Exercise details:
Where does the string "width" appear in the listing below? Copy every line where it does.

Given records:
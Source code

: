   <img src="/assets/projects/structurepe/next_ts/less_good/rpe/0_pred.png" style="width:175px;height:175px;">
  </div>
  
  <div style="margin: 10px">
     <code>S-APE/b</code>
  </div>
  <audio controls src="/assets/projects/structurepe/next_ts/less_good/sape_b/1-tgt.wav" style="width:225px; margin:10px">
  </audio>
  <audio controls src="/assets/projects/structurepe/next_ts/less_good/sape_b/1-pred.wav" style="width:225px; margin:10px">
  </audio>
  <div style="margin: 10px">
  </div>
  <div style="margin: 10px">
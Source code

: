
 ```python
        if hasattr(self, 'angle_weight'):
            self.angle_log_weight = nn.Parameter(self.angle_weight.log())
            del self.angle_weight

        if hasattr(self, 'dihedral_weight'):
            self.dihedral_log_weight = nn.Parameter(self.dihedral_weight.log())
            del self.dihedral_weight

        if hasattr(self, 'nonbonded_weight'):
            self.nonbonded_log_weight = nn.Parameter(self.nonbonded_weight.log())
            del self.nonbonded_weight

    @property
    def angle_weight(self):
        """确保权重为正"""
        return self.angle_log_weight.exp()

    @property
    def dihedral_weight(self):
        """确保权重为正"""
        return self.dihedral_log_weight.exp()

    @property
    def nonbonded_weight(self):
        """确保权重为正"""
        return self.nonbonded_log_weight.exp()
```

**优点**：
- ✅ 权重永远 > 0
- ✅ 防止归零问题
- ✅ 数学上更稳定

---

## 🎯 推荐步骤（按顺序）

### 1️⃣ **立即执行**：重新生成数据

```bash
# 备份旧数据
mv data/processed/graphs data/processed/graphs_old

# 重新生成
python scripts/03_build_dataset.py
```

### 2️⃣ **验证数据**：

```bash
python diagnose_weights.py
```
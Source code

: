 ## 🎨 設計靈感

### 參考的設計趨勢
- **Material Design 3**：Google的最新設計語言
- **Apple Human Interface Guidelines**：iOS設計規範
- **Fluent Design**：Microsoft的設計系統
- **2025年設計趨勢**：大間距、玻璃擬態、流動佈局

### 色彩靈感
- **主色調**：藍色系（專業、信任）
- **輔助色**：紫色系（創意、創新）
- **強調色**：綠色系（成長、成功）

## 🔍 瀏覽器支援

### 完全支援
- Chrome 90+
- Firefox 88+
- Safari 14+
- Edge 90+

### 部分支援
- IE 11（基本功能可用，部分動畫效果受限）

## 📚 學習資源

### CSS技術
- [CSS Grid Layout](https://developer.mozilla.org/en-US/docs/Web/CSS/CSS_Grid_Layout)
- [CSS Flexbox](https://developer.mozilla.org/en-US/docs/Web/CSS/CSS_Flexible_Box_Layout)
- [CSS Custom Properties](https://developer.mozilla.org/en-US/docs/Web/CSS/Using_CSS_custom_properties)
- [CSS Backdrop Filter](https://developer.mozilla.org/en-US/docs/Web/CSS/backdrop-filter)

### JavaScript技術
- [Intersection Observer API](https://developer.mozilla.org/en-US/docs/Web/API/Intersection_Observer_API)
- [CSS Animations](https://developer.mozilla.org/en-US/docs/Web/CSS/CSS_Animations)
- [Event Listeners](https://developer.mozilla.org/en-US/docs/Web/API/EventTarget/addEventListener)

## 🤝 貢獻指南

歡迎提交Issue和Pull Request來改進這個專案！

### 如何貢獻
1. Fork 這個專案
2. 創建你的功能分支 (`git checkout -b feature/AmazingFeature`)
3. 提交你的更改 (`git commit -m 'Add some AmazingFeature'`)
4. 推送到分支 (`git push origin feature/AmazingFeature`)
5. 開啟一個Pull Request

Response area:
:   <img src="/assets/projects/structurepe/next_ts/less_good/rpe/0_pred.png" style="width:175px;height:175px;">
  <audio controls src="/assets/projects/structurepe/next_ts/less_good/sape_b/1-tgt.wav" style="width:225px; margin:10px">
  <audio controls src="/assets/projects/structurepe/next_ts/less_good/sape_b/1-pred.wav" style="width:225px; margin:10px">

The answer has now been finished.